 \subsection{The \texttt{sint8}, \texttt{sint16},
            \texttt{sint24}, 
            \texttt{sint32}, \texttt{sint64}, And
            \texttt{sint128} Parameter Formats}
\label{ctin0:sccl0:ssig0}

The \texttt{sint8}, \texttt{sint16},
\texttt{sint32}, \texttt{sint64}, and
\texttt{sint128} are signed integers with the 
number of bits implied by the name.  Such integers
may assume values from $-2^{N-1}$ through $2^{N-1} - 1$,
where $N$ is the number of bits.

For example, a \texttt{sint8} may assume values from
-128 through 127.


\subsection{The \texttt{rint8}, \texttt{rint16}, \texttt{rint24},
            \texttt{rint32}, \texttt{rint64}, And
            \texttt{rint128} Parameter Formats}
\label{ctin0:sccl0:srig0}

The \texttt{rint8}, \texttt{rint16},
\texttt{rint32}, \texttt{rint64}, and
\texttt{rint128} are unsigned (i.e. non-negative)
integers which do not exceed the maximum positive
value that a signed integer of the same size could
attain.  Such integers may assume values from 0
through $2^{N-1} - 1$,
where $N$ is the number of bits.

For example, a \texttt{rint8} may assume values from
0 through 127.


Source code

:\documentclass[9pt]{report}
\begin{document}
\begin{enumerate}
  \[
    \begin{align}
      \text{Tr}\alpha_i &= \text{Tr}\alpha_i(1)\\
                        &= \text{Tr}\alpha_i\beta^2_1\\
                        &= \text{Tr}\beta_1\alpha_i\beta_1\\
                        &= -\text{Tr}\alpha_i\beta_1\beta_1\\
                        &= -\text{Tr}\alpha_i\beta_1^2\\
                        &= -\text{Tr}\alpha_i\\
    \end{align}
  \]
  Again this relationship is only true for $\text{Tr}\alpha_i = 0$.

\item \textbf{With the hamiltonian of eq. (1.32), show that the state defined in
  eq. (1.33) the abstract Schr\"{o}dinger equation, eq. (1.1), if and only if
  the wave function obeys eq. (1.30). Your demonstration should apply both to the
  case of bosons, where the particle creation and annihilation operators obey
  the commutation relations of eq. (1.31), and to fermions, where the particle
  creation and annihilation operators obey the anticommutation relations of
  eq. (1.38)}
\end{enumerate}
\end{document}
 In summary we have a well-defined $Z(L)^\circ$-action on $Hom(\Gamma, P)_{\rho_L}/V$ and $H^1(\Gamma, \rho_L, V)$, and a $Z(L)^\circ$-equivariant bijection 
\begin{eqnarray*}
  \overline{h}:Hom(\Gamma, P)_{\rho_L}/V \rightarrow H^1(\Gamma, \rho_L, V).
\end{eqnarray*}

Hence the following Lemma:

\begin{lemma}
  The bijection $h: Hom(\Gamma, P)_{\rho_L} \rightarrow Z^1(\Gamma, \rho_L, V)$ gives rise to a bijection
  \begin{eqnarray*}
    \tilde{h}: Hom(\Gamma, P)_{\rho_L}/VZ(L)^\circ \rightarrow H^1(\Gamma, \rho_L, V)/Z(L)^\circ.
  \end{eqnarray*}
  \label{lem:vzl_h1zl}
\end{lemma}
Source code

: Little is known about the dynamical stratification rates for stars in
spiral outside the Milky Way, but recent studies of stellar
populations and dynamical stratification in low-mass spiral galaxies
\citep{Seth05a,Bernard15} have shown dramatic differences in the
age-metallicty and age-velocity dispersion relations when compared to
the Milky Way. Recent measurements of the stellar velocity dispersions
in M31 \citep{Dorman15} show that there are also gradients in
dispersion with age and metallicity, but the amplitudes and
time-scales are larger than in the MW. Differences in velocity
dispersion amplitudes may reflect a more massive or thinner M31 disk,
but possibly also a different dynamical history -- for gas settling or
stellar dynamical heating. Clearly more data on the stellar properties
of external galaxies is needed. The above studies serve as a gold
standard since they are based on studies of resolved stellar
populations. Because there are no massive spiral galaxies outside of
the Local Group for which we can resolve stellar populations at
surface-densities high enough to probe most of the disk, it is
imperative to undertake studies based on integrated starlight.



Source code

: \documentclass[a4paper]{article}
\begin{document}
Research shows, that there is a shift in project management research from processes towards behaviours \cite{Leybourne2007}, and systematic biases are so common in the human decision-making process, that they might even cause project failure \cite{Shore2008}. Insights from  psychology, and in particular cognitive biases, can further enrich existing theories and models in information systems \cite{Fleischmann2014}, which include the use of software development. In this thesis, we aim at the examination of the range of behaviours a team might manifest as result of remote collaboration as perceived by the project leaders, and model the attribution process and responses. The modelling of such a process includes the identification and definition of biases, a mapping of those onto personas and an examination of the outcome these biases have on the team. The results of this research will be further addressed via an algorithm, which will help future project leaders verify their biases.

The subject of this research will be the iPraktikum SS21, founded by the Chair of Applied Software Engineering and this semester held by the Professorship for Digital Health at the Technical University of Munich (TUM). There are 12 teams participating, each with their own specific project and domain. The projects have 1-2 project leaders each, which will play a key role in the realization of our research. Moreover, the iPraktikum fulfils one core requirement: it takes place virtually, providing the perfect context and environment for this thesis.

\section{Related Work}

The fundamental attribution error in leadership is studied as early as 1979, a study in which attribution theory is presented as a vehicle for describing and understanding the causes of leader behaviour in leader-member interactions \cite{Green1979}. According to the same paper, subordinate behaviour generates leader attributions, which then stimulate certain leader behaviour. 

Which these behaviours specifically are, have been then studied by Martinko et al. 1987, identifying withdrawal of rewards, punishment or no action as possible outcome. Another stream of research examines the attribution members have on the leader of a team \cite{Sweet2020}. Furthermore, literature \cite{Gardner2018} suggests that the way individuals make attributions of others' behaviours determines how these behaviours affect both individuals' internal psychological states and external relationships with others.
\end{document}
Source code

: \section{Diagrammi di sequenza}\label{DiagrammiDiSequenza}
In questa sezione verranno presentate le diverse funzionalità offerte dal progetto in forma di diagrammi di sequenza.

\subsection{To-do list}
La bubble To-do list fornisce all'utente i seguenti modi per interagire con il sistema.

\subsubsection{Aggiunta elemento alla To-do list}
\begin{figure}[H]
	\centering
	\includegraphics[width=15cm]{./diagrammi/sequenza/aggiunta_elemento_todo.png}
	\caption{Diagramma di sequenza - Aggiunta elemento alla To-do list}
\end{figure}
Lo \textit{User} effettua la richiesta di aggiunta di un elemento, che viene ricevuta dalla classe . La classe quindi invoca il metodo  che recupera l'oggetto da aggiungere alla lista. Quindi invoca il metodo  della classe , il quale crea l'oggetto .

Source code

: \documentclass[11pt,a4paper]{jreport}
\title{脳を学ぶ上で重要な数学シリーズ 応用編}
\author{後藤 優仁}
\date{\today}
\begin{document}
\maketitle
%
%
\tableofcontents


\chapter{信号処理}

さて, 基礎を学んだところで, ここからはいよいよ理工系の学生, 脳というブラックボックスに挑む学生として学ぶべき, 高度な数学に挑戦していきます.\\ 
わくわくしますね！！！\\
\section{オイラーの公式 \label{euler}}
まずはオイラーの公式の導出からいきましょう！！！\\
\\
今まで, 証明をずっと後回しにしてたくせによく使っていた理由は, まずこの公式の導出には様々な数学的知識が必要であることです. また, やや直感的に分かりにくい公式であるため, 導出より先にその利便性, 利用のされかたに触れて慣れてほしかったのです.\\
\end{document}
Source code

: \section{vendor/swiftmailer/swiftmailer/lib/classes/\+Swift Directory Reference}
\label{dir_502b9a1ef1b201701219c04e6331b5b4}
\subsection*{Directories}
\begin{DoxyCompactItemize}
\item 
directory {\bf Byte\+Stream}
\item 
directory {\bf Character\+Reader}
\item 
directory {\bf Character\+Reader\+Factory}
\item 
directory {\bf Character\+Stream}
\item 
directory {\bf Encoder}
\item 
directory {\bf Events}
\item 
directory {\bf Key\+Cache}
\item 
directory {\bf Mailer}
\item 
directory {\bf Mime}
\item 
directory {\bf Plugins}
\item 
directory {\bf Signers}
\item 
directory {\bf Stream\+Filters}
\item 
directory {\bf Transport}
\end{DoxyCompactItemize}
================================
Will you return exactly the lines above from the one with "Again this relationship" down to the one with "dispersion with age", counting both as part of the range?

▶ **Response**:
  Again this relationship is only true for $\text{Tr}\alpha_i = 0$.

\item \textbf{With the hamiltonian of eq. (1.32), show that the state defined in
  eq. (1.33) the abstract Schr\"{o}dinger equation, eq. (1.1), if and only if
  the wave function obeys eq. (1.30). Your demonstration should apply both to the
  case of bosons, where the particle creation and annihilation operators obey
  the commutation relations of eq. (1.31), and to fermions, where the particle
  creation and annihilation operators obey the anticommutation relations of
  eq. (1.38)}
\end{enumerate}
\end{document}
 In summary we have a well-defined $Z(L)^\circ$-action on $Hom(\Gamma, P)_{\rho_L}/V$ and $H^1(\Gamma, \rho_L, V)$, and a $Z(L)^\circ$-equivariant bijection 
\begin{eqnarray*}
  \overline{h}:Hom(\Gamma, P)_{\rho_L}/V \rightarrow H^1(\Gamma, \rho_L, V).
\end{eqnarray*}

Hence the following Lemma:

\begin{lemma}
  The bijection $h: Hom(\Gamma, P)_{\rho_L} \rightarrow Z^1(\Gamma, \rho_L, V)$ gives rise to a bijection
  \begin{eqnarray*}
    \tilde{h}: Hom(\Gamma, P)_{\rho_L}/VZ(L)^\circ \rightarrow H^1(\Gamma, \rho_L, V)/Z(L)^\circ.
  \end{eqnarray*}
  \label{lem:vzl_h1zl}
\end{lemma}
Source code

: Little is known about the dynamical stratification rates for stars in
spiral outside the Milky Way, but recent studies of stellar
populations and dynamical stratification in low-mass spiral galaxies
\citep{Seth05a,Bernard15} have shown dramatic differences in the
age-metallicty and age-velocity dispersion relations when compared to
the Milky Way. Recent measurements of the stellar velocity dispersions
in M31 \citep{Dorman15} show that there are also gradients in
dispersion with age and metallicity, but the amplitudes and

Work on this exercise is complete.